(TASK PROMPT) Only the lines below starting at the one that contains "consumer cash balances" and ending at the one that contains "Technology, communications and equipment" are to be reproduced, exactly and with both ends kept.

(Collected data)
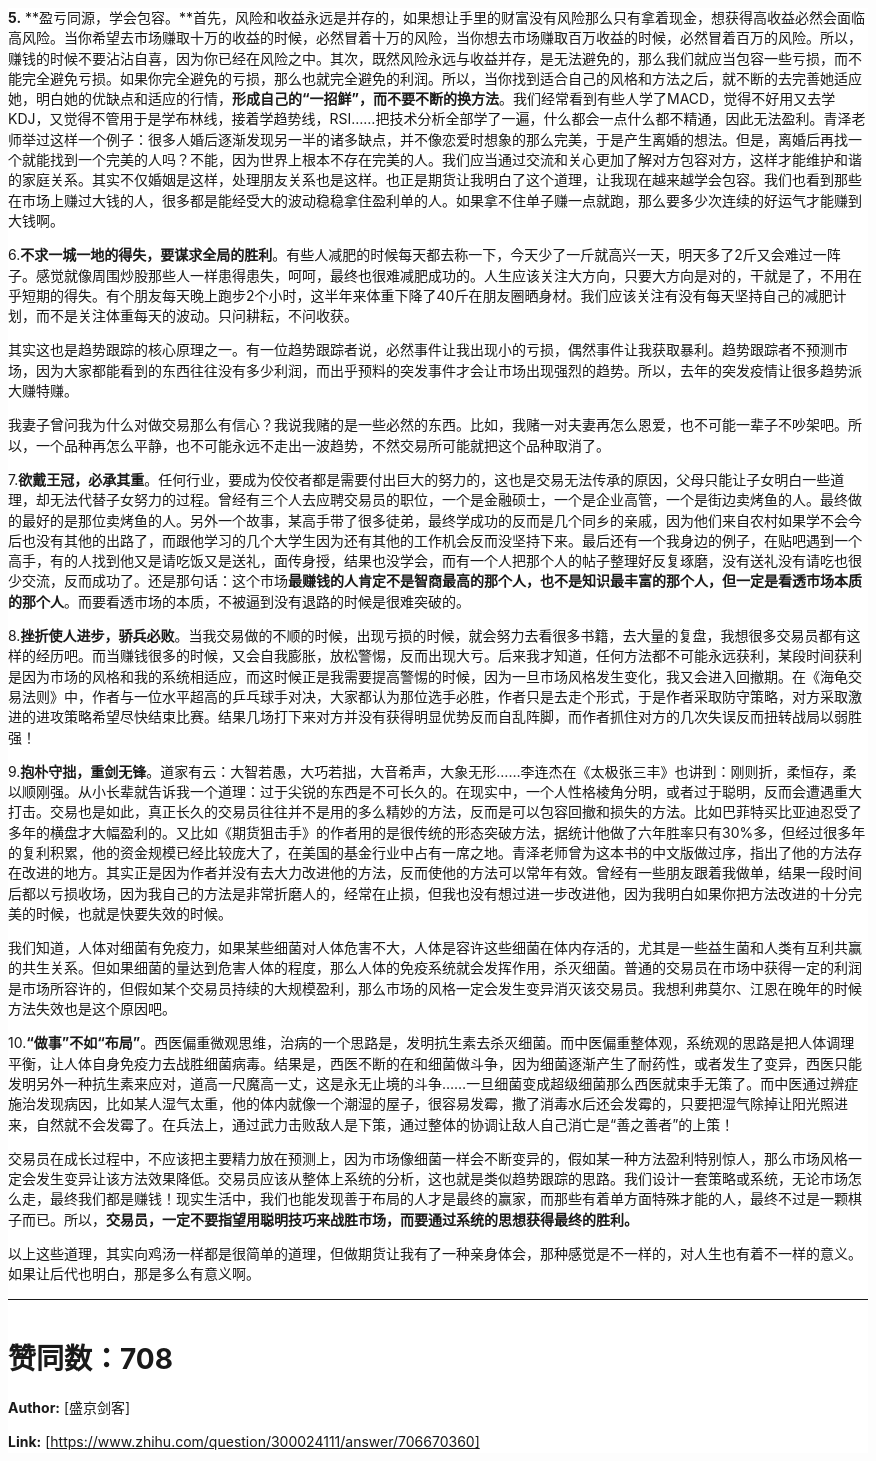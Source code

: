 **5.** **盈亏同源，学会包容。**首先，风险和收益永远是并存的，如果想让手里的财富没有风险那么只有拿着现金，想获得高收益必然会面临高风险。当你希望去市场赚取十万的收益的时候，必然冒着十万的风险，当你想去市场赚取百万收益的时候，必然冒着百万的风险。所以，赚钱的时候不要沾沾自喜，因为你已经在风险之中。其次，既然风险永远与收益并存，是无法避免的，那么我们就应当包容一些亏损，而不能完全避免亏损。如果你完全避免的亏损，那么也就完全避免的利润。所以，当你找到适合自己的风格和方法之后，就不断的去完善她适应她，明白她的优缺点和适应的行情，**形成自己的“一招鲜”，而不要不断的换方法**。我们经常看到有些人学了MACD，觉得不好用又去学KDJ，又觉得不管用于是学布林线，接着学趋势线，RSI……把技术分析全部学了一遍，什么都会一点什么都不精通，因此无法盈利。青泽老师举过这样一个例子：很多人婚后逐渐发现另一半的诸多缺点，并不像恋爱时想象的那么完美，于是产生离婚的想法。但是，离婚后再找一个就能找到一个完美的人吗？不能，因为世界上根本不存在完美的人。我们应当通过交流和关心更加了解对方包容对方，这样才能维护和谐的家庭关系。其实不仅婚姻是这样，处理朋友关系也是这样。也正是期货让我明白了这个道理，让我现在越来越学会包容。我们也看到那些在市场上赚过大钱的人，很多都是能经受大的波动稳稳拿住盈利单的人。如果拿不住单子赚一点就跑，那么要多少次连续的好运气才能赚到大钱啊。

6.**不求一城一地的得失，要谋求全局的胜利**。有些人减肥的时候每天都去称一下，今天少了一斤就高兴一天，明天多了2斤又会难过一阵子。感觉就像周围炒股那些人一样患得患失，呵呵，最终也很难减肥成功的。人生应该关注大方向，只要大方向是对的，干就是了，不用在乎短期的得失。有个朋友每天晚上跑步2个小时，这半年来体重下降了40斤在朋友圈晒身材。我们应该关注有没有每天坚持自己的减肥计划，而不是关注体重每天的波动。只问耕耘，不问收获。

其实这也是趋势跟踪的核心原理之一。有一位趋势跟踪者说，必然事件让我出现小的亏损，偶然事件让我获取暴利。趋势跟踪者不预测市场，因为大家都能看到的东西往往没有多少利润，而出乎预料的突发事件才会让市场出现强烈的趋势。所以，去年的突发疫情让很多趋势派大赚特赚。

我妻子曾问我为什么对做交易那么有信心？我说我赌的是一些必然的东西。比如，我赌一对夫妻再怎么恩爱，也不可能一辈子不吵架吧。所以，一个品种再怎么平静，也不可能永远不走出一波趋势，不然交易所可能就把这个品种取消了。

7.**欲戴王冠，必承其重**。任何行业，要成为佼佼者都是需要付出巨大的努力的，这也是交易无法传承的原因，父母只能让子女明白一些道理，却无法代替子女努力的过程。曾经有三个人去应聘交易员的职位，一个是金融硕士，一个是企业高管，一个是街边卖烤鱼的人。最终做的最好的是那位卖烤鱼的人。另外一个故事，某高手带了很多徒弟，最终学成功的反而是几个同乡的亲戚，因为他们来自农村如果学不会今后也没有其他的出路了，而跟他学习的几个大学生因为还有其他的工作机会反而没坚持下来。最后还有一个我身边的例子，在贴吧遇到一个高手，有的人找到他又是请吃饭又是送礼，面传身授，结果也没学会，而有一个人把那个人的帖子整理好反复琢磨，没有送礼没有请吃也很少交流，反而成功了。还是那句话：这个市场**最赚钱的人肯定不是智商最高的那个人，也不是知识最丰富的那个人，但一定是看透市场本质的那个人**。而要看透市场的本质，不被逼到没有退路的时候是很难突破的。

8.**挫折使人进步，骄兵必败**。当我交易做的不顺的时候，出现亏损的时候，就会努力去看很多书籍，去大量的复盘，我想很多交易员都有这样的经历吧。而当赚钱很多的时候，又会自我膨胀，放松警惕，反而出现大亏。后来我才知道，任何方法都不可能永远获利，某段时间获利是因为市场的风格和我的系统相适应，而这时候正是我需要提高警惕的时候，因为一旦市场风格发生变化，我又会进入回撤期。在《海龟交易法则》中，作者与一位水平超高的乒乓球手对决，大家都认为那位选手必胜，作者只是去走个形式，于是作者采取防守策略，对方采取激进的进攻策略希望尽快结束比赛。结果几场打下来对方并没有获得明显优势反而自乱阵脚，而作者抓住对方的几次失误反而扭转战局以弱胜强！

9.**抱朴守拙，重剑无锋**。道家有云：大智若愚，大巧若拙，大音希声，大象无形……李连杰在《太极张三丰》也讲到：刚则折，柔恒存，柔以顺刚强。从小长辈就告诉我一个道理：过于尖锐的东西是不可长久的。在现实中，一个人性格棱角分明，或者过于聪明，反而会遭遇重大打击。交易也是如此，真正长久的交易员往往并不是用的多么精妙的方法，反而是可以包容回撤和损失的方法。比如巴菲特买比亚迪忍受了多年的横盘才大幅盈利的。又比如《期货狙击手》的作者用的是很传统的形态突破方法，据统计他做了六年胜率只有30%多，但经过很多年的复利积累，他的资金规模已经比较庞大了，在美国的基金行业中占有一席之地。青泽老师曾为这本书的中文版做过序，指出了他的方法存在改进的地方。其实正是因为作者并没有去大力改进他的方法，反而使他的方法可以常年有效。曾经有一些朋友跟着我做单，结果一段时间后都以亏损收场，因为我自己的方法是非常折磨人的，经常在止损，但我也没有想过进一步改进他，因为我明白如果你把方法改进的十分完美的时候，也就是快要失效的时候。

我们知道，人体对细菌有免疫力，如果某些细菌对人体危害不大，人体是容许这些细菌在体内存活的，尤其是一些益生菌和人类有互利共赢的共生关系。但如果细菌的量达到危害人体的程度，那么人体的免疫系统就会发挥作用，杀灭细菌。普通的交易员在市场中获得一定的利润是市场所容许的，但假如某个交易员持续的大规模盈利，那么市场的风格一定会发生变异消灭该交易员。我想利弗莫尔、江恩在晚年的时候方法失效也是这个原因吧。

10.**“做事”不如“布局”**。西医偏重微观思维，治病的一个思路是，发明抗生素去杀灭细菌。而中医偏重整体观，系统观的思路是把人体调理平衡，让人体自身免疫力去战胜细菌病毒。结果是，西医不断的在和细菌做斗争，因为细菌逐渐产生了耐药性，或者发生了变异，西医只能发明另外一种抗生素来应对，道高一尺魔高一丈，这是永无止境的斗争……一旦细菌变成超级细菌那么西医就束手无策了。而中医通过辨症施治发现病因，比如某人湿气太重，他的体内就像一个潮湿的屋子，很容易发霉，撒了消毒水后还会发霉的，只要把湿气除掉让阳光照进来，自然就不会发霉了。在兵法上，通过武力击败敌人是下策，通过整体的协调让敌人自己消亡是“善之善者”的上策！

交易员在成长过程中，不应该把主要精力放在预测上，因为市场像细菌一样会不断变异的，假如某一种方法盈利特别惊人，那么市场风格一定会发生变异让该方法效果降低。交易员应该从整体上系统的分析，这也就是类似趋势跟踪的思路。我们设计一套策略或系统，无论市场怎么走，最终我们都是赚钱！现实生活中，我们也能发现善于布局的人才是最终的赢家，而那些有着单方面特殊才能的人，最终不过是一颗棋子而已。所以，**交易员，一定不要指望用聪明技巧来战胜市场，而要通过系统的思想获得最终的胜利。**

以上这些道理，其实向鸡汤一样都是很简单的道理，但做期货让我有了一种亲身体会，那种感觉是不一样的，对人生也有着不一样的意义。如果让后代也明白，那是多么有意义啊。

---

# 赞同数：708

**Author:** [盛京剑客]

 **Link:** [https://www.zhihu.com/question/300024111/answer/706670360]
...
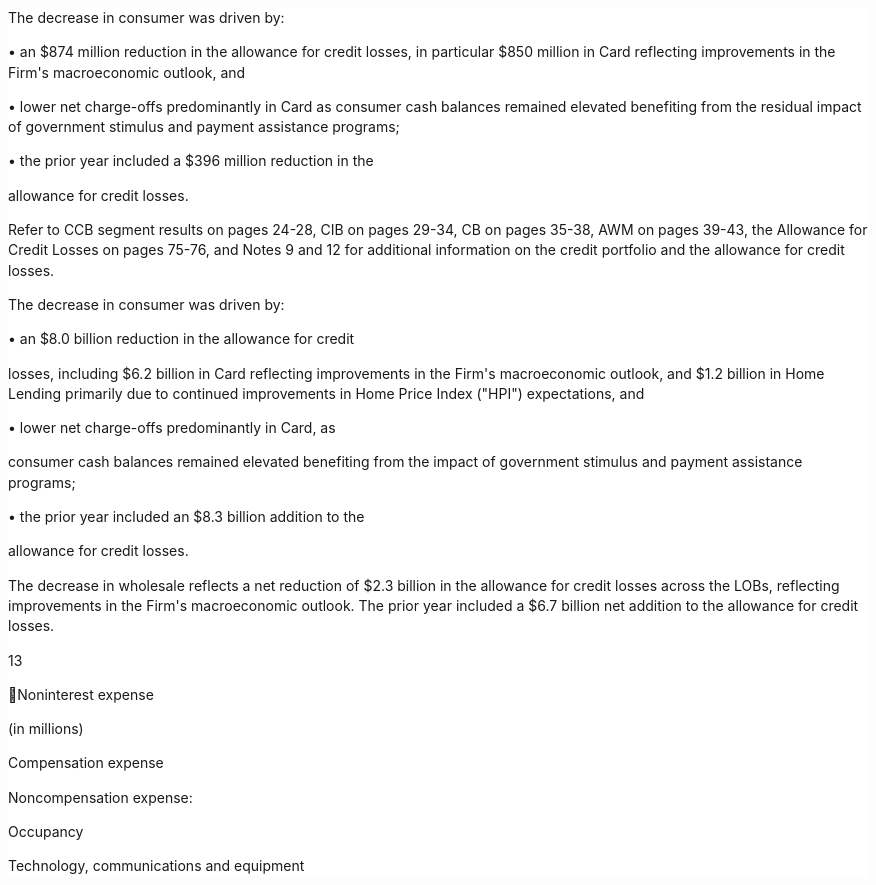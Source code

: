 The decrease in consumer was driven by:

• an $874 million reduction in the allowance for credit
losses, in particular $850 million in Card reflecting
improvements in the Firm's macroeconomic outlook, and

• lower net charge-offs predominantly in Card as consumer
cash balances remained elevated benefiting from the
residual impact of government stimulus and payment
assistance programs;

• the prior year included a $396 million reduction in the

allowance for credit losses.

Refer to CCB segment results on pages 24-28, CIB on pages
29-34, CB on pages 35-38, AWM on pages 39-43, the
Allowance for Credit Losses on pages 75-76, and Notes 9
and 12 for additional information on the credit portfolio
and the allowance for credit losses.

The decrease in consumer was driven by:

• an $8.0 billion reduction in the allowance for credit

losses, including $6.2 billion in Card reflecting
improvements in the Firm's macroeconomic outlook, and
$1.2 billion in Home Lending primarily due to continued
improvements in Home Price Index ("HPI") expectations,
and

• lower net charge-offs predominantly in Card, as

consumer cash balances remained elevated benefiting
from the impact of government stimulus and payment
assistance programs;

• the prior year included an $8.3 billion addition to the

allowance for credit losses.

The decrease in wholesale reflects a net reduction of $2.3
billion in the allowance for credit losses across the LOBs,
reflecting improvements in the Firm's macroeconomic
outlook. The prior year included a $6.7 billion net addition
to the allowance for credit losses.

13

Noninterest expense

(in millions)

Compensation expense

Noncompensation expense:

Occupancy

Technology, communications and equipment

(EXERCISE RESPONSE)
consumer cash balances remained elevated benefiting
from the impact of government stimulus and payment
assistance programs;

• the prior year included an $8.3 billion addition to the

allowance for credit losses.

The decrease in wholesale reflects a net reduction of $2.3
billion in the allowance for credit losses across the LOBs,
reflecting improvements in the Firm's macroeconomic
outlook. The prior year included a $6.7 billion net addition
to the allowance for credit losses.

13

Noninterest expense

(in millions)

Compensation expense

Noncompensation expense:

Occupancy

Technology, communications and equipment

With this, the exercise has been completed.